[Stored items]
-*-*-

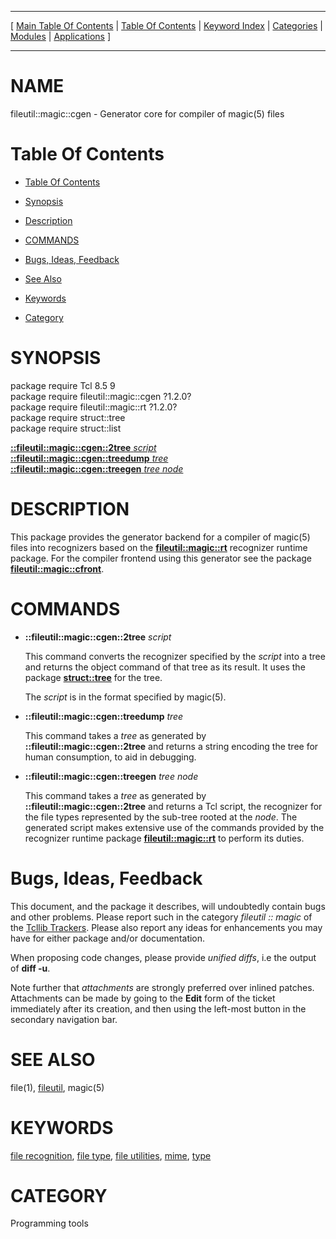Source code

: 
[//000000001]: # (fileutil::magic::cgen \- file utilities)
[//000000002]: # (Generated from file 'cgen\.man' by tcllib/doctools with format 'markdown')
[//000000003]: # (fileutil::magic::cgen\(n\) 1\.2\.0 tcllib "file utilities")

<hr> [ <a href="../../../../toc.md">Main Table Of Contents</a> &#124; <a
href="../../../toc.md">Table Of Contents</a> &#124; <a
href="../../../../index.md">Keyword Index</a> &#124; <a
href="../../../../toc0.md">Categories</a> &#124; <a
href="../../../../toc1.md">Modules</a> &#124; <a
href="../../../../toc2.md">Applications</a> ] <hr>

# NAME

fileutil::magic::cgen \- Generator core for compiler of magic\(5\) files

# <a name='toc'></a>Table Of Contents

  - [Table Of Contents](#toc)

  - [Synopsis](#synopsis)

  - [Description](#section1)

  - [COMMANDS](#section2)

  - [Bugs, Ideas, Feedback](#section3)

  - [See Also](#seealso)

  - [Keywords](#keywords)

  - [Category](#category)

# <a name='synopsis'></a>SYNOPSIS

package require Tcl 8\.5 9  
package require fileutil::magic::cgen ?1\.2\.0?  
package require fileutil::magic::rt ?1\.2\.0?  
package require struct::tree  
package require struct::list  

[__::fileutil::magic::cgen::2tree__ *script*](#1)  
[__::fileutil::magic::cgen::treedump__ *tree*](#2)  
[__::fileutil::magic::cgen::treegen__ *tree* *node*](#3)  

# <a name='description'></a>DESCRIPTION

This package provides the generator backend for a compiler of magic\(5\) files
into recognizers based on the __[fileutil::magic::rt](rtcore\.md)__
recognizer runtime package\. For the compiler frontend using this generator see
the package __[fileutil::magic::cfront](cfront\.md)__\.

# <a name='section2'></a>COMMANDS

  - <a name='1'></a>__::fileutil::magic::cgen::2tree__ *script*

    This command converts the recognizer specified by the *script* into a tree
    and returns the object command of that tree as its result\. It uses the
    package __[struct::tree](\.\./struct/struct\_tree\.md)__ for the tree\.

    The *script* is in the format specified by magic\(5\)\.

  - <a name='2'></a>__::fileutil::magic::cgen::treedump__ *tree*

    This command takes a *tree* as generated by
    __::fileutil::magic::cgen::2tree__ and returns a string encoding the
    tree for human consumption, to aid in debugging\.

  - <a name='3'></a>__::fileutil::magic::cgen::treegen__ *tree* *node*

    This command takes a *tree* as generated by
    __::fileutil::magic::cgen::2tree__ and returns a Tcl script, the
    recognizer for the file types represented by the sub\-tree rooted at the
    *node*\. The generated script makes extensive use of the commands provided
    by the recognizer runtime package
    __[fileutil::magic::rt](rtcore\.md)__ to perform its duties\.

# <a name='section3'></a>Bugs, Ideas, Feedback

This document, and the package it describes, will undoubtedly contain bugs and
other problems\. Please report such in the category *fileutil :: magic* of the
[Tcllib Trackers](http://core\.tcl\.tk/tcllib/reportlist)\. Please also report
any ideas for enhancements you may have for either package and/or documentation\.

When proposing code changes, please provide *unified diffs*, i\.e the output of
__diff \-u__\.

Note further that *attachments* are strongly preferred over inlined patches\.
Attachments can be made by going to the __Edit__ form of the ticket
immediately after its creation, and then using the left\-most button in the
secondary navigation bar\.

# <a name='seealso'></a>SEE ALSO

file\(1\), [fileutil](\.\./fileutil/fileutil\.md), magic\(5\)

# <a name='keywords'></a>KEYWORDS

[file recognition](\.\./\.\./\.\./\.\./index\.md\#file\_recognition), [file
type](\.\./\.\./\.\./\.\./index\.md\#file\_type), [file
utilities](\.\./\.\./\.\./\.\./index\.md\#file\_utilities),
[mime](\.\./\.\./\.\./\.\./index\.md\#mime), [type](\.\./\.\./\.\./\.\./index\.md\#type)

# <a name='category'></a>CATEGORY

Programming tools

-*-*-

■ What you have to do ■
Restate each entry word for word. Omit every picture.

■ The completed task ■
Source code

: 
[//000000001]: # (fileutil::magic::cgen \- file utilities)
[//000000002]: # (Generated from file 'cgen\.man' by tcllib/doctools with format 'markdown')
[//000000003]: # (fileutil::magic::cgen\(n\) 1\.2\.0 tcllib "file utilities")

<hr> [ <a href="../../../../toc.md">Main Table Of Contents</a> &#124; <a
href="../../../toc.md">Table Of Contents</a> &#124; <a
href="../../../../index.md">Keyword Index</a> &#124; <a
href="../../../../toc0.md">Categories</a> &#124; <a
href="../../../../toc1.md">Modules</a> &#124; <a
href="../../../../toc2.md">Applications</a> ] <hr>

# NAME

fileutil::magic::cgen \- Generator core for compiler of magic\(5\) files

# <a name='toc'></a>Table Of Contents

  - [Table Of Contents](#toc)

  - [Synopsis](#synopsis)

  - [Description](#section1)

  - [COMMANDS](#section2)

  - [Bugs, Ideas, Feedback](#section3)

  - [See Also](#seealso)

  - [Keywords](#keywords)

  - [Category](#category)

# <a name='synopsis'></a>SYNOPSIS

package require Tcl 8\.5 9  
package require fileutil::magic::cgen ?1\.2\.0?  
package require fileutil::magic::rt ?1\.2\.0?  
package require struct::tree  
package require struct::list  

[__::fileutil::magic::cgen::2tree__ *script*](#1)  
[__::fileutil::magic::cgen::treedump__ *tree*](#2)  
[__::fileutil::magic::cgen::treegen__ *tree* *node*](#3)  

# <a name='description'></a>DESCRIPTION

This package provides the generator backend for a compiler of magic\(5\) files
into recognizers based on the __[fileutil::magic::rt](rtcore\.md)__
recognizer runtime package\. For the compiler frontend using this generator see
the package __[fileutil::magic::cfront](cfront\.md)__\.

# <a name='section2'></a>COMMANDS

  - <a name='1'></a>__::fileutil::magic::cgen::2tree__ *script*

    This command converts the recognizer specified by the *script* into a tree
    and returns the object command of that tree as its result\. It uses the
    package __[struct::tree](\.\./struct/struct\_tree\.md)__ for the tree\.

    The *script* is in the format specified by magic\(5\)\.

  - <a name='2'></a>__::fileutil::magic::cgen::treedump__ *tree*

    This command takes a *tree* as generated by
    __::fileutil::magic::cgen::2tree__ and returns a string encoding the
    tree for human consumption, to aid in debugging\.

  - <a name='3'></a>__::fileutil::magic::cgen::treegen__ *tree* *node*

    This command takes a *tree* as generated by
    __::fileutil::magic::cgen::2tree__ and returns a Tcl script, the
    recognizer for the file types represented by the sub\-tree rooted at the
    *node*\. The generated script makes extensive use of the commands provided
    by the recognizer runtime package
    __[fileutil::magic::rt](rtcore\.md)__ to perform its duties\.

# <a name='section3'></a>Bugs, Ideas, Feedback

This document, and the package it describes, will undoubtedly contain bugs and
other problems\. Please report such in the category *fileutil :: magic* of the
[Tcllib Trackers](http://core\.tcl\.tk/tcllib/reportlist)\. Please also report
any ideas for enhancements you may have for either package and/or documentation\.

When proposing code changes, please provide *unified diffs*, i\.e the output of
__diff \-u__\.

Note further that *attachments* are strongly preferred over inlined patches\.
Attachments can be made by going to the __Edit__ form of the ticket
immediately after its creation, and then using the left\-most button in the
secondary navigation bar\.

# <a name='seealso'></a>SEE ALSO

file\(1\), [fileutil](\.\./fileutil/fileutil\.md), magic\(5\)

# <a name='keywords'></a>KEYWORDS

[file recognition](\.\./\.\./\.\./\.\./index\.md\#file\_recognition), [file
type](\.\./\.\./\.\./\.\./index\.md\#file\_type), [file
utilities](\.\./\.\./\.\./\.\./index\.md\#file\_utilities),
[mime](\.\./\.\./\.\./\.\./index\.md\#mime), [type](\.\./\.\./\.\./\.\./index\.md\#type)

# <a name='category'></a>CATEGORY

Programming tools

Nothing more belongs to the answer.